=== Records shown ===
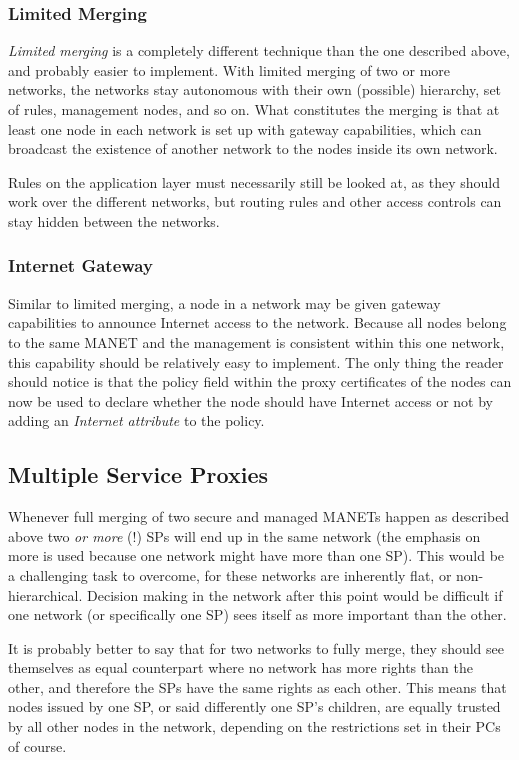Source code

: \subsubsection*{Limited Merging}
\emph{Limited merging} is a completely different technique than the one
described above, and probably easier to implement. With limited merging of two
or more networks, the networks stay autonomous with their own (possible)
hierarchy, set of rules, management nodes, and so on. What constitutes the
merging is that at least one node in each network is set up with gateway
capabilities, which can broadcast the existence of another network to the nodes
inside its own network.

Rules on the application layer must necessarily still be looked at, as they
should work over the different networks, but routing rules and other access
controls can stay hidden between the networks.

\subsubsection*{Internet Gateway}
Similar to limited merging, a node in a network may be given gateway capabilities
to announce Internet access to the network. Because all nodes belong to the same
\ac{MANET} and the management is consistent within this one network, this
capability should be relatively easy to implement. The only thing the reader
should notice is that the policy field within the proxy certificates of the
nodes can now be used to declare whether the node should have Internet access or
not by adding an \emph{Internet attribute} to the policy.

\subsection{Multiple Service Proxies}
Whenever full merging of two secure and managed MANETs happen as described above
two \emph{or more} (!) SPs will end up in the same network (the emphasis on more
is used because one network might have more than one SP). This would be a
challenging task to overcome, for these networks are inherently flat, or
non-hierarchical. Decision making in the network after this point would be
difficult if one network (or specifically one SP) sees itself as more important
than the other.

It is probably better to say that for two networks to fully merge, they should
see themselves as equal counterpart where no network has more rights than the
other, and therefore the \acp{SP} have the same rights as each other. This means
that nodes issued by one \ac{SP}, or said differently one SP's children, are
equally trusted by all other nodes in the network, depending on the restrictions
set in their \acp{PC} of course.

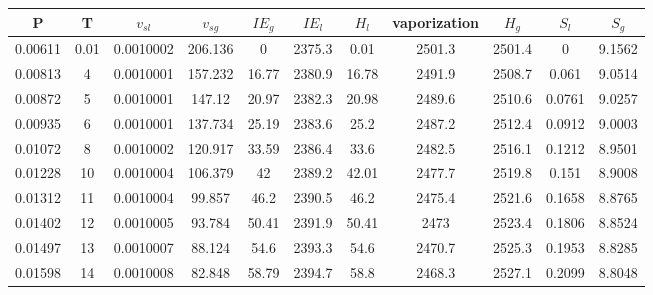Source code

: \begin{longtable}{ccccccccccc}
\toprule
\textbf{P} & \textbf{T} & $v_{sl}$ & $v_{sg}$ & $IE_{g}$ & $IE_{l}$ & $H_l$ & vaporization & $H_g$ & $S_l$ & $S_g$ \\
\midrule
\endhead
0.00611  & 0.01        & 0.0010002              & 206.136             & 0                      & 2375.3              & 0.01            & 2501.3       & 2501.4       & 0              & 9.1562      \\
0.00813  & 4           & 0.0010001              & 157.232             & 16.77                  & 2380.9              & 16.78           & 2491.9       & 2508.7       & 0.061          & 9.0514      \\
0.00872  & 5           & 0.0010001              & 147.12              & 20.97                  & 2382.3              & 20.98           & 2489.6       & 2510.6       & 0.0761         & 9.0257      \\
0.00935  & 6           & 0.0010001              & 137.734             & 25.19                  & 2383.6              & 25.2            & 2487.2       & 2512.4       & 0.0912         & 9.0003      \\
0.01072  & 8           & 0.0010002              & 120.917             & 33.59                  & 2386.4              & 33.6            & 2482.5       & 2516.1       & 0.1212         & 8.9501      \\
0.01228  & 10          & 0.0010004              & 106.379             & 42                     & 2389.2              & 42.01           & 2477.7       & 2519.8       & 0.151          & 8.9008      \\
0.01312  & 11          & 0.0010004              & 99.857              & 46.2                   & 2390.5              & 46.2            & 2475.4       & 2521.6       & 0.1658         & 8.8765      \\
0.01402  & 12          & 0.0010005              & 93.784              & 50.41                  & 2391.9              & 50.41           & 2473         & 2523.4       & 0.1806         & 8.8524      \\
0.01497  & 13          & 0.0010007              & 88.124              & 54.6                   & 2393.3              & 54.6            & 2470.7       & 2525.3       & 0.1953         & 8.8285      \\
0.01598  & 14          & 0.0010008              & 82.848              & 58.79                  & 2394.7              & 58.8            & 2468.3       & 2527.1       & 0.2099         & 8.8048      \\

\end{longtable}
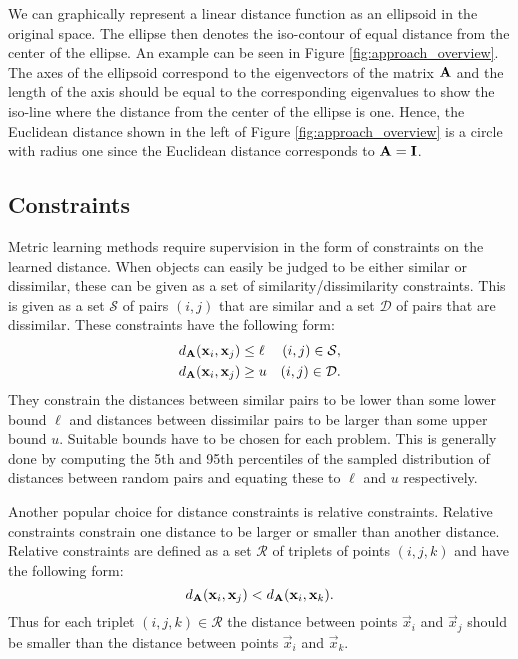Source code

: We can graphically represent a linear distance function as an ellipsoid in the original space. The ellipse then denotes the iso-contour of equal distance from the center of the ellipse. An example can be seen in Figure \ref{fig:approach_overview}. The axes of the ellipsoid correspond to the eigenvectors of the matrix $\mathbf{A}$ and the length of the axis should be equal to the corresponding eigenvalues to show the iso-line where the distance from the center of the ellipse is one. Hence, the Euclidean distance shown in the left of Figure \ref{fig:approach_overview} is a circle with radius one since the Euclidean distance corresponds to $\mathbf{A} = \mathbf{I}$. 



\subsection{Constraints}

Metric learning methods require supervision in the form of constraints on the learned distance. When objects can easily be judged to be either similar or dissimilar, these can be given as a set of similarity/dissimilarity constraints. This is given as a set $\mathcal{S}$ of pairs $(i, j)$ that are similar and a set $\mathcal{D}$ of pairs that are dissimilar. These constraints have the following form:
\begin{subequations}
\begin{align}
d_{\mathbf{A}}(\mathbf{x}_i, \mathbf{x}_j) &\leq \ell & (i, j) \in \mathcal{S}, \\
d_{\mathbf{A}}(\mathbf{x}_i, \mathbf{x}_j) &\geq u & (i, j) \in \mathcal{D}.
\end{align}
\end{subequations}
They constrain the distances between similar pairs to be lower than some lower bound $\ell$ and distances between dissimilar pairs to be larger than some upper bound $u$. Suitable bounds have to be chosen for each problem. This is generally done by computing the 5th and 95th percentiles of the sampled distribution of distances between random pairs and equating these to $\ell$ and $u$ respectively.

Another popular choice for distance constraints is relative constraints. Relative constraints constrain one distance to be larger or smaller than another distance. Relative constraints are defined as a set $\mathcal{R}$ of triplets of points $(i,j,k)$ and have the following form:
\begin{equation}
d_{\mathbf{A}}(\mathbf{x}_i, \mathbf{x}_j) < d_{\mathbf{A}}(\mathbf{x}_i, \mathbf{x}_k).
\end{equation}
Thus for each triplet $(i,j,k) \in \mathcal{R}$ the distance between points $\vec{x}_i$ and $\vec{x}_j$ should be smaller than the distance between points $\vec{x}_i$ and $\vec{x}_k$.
===
=== Records shown ===
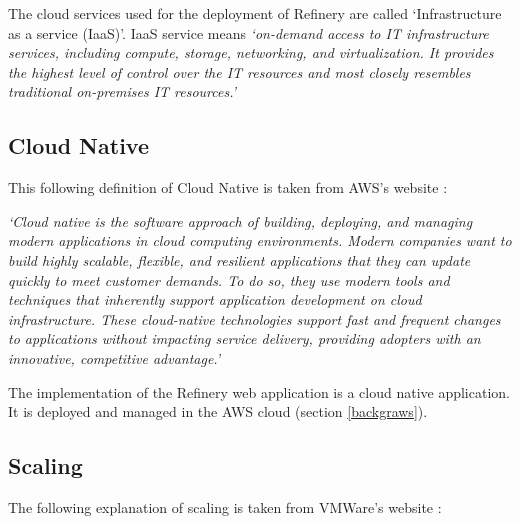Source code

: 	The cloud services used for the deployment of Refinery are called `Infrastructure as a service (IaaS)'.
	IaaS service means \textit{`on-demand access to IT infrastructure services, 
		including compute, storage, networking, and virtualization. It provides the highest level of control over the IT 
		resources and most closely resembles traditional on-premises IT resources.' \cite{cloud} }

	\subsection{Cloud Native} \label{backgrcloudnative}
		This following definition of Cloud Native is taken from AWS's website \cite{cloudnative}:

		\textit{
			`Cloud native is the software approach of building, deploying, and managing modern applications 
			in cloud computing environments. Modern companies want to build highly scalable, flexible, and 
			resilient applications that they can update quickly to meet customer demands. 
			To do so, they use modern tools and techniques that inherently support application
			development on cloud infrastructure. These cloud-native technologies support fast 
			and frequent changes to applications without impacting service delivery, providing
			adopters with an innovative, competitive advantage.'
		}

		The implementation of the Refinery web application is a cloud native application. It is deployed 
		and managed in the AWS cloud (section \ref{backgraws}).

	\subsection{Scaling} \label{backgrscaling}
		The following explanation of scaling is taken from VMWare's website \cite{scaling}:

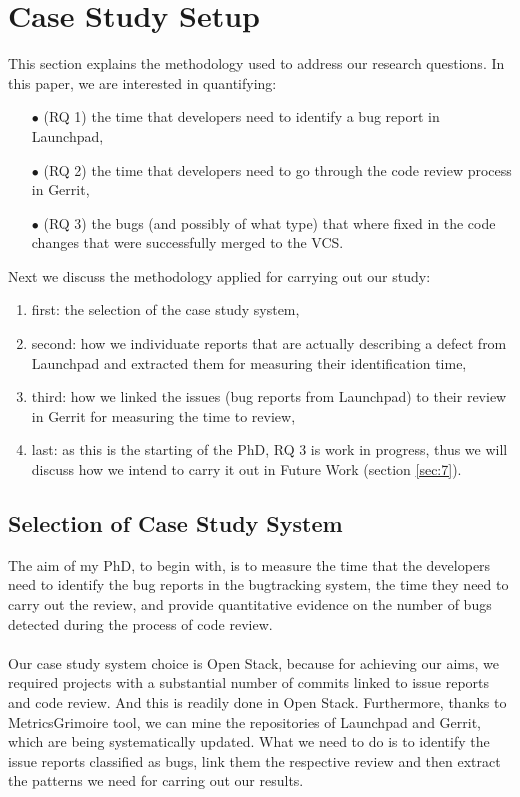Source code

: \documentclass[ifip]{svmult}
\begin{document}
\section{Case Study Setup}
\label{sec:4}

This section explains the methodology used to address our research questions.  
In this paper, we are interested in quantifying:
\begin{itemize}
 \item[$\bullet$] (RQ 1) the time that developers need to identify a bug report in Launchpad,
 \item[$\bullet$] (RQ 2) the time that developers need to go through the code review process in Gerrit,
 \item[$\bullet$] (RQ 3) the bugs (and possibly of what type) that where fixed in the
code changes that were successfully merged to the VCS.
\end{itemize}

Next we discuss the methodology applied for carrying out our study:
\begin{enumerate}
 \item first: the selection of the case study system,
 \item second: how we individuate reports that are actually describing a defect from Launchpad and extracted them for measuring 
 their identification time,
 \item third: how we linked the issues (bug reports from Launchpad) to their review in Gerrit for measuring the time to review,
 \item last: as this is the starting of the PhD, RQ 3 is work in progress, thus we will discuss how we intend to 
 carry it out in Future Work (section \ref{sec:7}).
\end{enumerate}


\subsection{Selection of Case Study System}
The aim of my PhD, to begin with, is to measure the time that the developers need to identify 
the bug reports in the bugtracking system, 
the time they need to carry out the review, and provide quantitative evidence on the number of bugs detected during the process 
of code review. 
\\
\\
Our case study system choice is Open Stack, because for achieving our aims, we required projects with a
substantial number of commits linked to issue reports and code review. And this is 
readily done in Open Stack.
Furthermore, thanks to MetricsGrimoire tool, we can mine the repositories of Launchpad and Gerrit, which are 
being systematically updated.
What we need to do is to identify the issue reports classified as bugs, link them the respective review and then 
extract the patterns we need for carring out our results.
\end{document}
===
=== Records shown ===
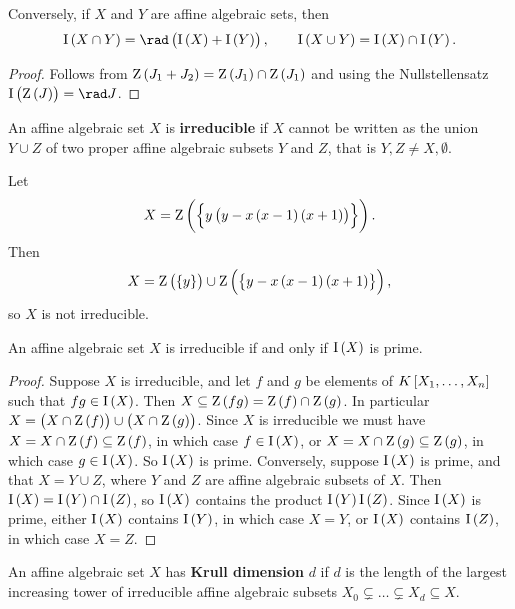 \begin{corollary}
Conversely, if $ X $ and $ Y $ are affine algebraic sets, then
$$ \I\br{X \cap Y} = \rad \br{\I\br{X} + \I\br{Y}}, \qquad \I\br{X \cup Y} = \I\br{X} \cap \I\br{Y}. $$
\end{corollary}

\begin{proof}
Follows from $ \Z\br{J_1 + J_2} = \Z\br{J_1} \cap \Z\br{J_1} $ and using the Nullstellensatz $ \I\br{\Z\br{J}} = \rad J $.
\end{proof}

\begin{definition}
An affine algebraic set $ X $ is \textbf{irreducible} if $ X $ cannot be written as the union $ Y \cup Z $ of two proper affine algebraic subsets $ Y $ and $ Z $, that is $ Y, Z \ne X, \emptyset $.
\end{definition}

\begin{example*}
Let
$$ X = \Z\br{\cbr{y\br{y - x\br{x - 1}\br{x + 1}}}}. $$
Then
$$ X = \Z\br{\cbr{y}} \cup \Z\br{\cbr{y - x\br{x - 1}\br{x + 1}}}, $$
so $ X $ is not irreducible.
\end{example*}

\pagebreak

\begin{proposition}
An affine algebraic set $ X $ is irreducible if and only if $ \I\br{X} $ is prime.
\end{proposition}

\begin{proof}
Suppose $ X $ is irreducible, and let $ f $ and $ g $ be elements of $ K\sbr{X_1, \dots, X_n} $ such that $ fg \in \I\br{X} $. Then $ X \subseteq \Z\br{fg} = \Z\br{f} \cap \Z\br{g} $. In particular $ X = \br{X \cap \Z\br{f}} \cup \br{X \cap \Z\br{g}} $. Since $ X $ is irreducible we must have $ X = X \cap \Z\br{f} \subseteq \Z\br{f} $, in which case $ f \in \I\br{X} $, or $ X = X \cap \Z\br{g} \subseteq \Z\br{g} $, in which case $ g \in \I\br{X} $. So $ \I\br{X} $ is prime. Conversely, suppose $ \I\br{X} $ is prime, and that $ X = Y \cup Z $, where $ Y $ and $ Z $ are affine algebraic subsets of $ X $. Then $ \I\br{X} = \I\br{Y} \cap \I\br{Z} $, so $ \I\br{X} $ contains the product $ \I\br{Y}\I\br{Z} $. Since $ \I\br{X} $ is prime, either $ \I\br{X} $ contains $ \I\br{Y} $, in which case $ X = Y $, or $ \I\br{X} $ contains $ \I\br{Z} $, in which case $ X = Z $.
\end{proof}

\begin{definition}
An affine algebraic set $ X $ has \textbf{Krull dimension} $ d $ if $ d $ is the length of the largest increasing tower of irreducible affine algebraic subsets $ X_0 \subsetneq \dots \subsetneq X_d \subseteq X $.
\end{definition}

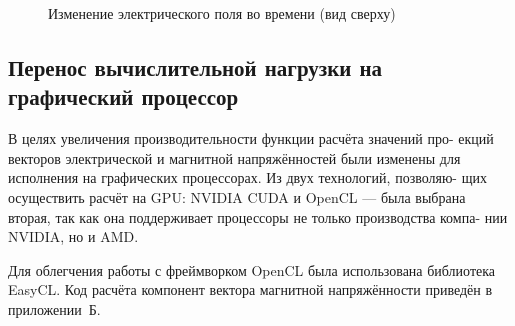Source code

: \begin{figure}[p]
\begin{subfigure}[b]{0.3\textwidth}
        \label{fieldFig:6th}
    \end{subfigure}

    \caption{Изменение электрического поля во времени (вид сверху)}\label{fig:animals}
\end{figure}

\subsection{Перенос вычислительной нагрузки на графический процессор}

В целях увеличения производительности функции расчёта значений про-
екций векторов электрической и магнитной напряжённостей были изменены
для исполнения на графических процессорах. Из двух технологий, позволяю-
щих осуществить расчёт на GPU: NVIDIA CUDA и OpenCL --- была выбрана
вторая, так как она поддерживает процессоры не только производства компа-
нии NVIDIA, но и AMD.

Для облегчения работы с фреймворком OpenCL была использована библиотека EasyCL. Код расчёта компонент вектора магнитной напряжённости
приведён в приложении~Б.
===
In the data above, tally the lines holding "Launchpad" and answer with the figure only.

**Exercise result**
4